Dodgers fans exhale after Tyler Glasnow injury scare ends up being false alarm

Los Angeles Dodgers v Toronto Blue Jays
Los Angeles Dodgers v Toronto Blue Jays / Vaughn Ridley/GettyImages

We're coming to expect great things out of Tyler Glasnow every time he takes the mound and, aside from a grim eight-hit, six-run start on April 15, he's making it clear that he's the Dodgers' undisputed ace. His start on Saturday against the Blue Jays was excellent; through six innings, he'd only given up a single hit, but in the bottom of the seventh, some trouble arrived.

Glasnow walked Danny Jansen, then gave up a double to Davis Schneider to score the Jays' first run of the game. After the play, Glasnow was caught on camera shaking his right hand and wincing in pain, which immediately set off a few alarm bells. Dave Roberts came to the mound to take the ball, and he brought a trainer with him — more alarm bells.

Joe Kelly came into the game in relief and promptly shut down Toronto's hitters, but Glasnow went straight into the tunnel when he came out. It was a perfect sequence if the Dodgers were trying to worry fans, who have had to deal with more unforeseen pitching injuries to start this season than they'd like.

However, Glasnow and Roberts were quick to clarify after the game: he was dealing with cramping in his hand and calf, which he attributed to the humidity in the Rogers Centre. Neither expected it to be a problem going forward.

Tyler Glasnow exited his last Dodgers start in visible discomfort, but the issue turned out to be minor

The Dodgers pitching staff sort of feels like it's held together by duct tape at the moment, which makes Glasnow's steady presence even more important. He's pitched the most innings of any Dodgers starter by far (43 through seven starts versus Yoshinobu Yamamoto's 28 through six starts), as both Yamamoto and James Paxton are getting extra time between starts to rest and recuperate/stay on routine. Ryan Yarbrough has logged the third most innings of any Dodgers pitcher almost solely because of how often LA has had to turn to bullpen games.

Glasnow's fine, and everything's okay, but it was still a deeply uncomfortable hour or so from his exit to the postgame, when we received confirmation that he was fine.
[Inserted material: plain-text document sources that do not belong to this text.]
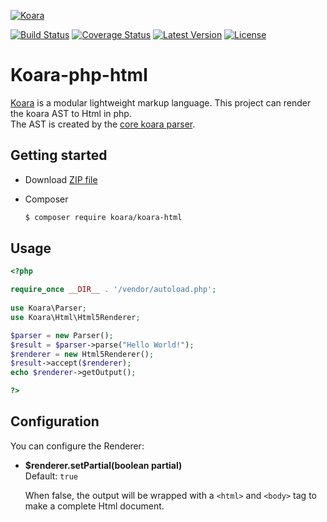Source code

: [![Koara](http://www.koara.io/logo.png)](http://www.koara.io)

[![Build Status](https://img.shields.io/travis/koara/koara-php-html.svg)](https://travis-ci.org/koara/koara-php-html)
[![Coverage Status](https://img.shields.io/coveralls/koara/koara-php-html.svg)](https://coveralls.io/github/koara/koara-php-html?branch=master)
[![Latest Version](https://img.shields.io/packagist/v/koara/koara-html.svg)](https://packagist.org/packages/koara/koara-html)
[![License](https://img.shields.io/badge/License-Apache%202.0-blue.svg)](https://github.com/koara/koara-php-html/blob/master/LICENSE)

# Koara-php-html
[Koara](http://www.koara.io) is a modular lightweight markup language. This project can render the koara AST to Html in php.  
The AST is created by the [core koara parser](https://github.com/koara/koara-php).

## Getting started
- Download [ZIP file]()
- Composer

  ``` bash
  $ composer require koara/koara-html
  ```

## Usage
```php
<?php 

require_once __DIR__ . '/vendor/autoload.php';
	
use Koara\Parser;
use Koara\Html\Html5Renderer;

$parser = new Parser();
$result = $parser->parse("Hello World!"); 
$renderer = new Html5Renderer();
$result->accept($renderer);
echo $renderer->getOutput();

?>
```

## Configuration
You can configure the Renderer:

-  **$renderer.setPartial(boolean partial)**  
   Default:	`true`
   
   When false, the output will be wrapped with a `<html>` and `<body>` tag to make a complete Html document.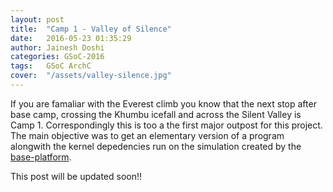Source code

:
 ```yaml
---
layout: post
title:  "Camp 1 - Valley of Silence"
date:   2016-05-23 01:35:29
author: Jainesh Doshi
categories: GSoC-2016
tags:	GSoC ArchC
cover:  "/assets/valley-silence.jpg"
---
```


If you are famaliar with the Everest climb you know that the next stop after base camp, crossing the Khumbu icefall and across the Silent Valley is Camp 1. Correspondingly this is too a the first major outpost for this project. The main objective was to get an elementary version of a program alongwith the kernel depedencies run on the simulation created by the [base-platform][base-platform]. 

This post will be updated soon!!

[archc]:			http://www.archc.org/
[ecos]:				http://ecos.sourceware.org/
[gem5]:				www.gem5.org/
[gem5-linux-image]:	http://www.m5sim.org/Download
[mpsoc]:			http://www.archc.org/benchs/mpsocbench/index.html
[rodolfo]:			http://www.ic.unicamp.br/~rodolfo/
[csl]:				https://lsc.ic.unicamp.br/
[unicamp]:			https://www.unicamp.br/unicamp/en
[mips-isa]:			https://ti.tuwien.ac.at/cps/teaching/courses/cavo/files/MIPS32-IS.pdf
[base-platform]:	https://github.com/jaineshdoshi/base_platform
[arp-leon]:			https://github.com/ArchC/arp-leon
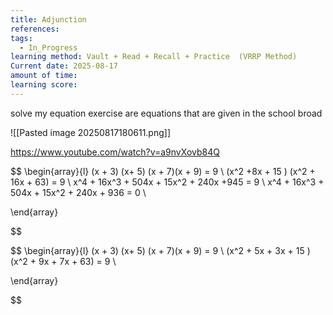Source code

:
 ```yaml
---
title: Adjunction
references: 
tags:
  - In_Progress
learning method: Vault + Read + Recall + Practice  (VRRP Method)
Current date: 2025-08-17
amount of time: 
learning score:
---
```


solve my equation exercise are equations that are given in the school broad 


![[Pasted image 20250817180611.png]] 


https://www.youtube.com/watch?v=a9nvXovb84Q 


$$
\begin{array}{l} 
(x + 3) (x+ 5)  (x + 7)(x + 9)   =  9   \\
(x^2  +8x + 15 ) (x^2 + 16x  + 63)  = 9  \\
x^4 + 16x^3  + 504x + 15x^2 + 240x +945  =  9  \\
 x^4 + 16x^3  + 504x + 15x^2 + 240x +  936   =  0  \\

\end{array}


$$ 


$$
\begin{array}{l} 
(x + 3) (x+ 5)  (x + 7)(x + 9)   =  9   \\
(x^2  + 5x  + 3x + 15 ) (x^2 + 9x + 7x + 63)  = 9  \\


\end{array}


$$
Losing Glasnow is absolute worst-case scenario stuff for the Dodgers, who are already visibly scrambling after the losses of Emmet Sheehan and Bobby Miller from the rotation and Brusdar Graterol, Blake Treinen, and now Kyle Hurt from the bullpen. Some of that pressure may come off when Walker Buehler and Clayton Kershaw both return to the team, but for now they literally can't afford to lose Glasnow.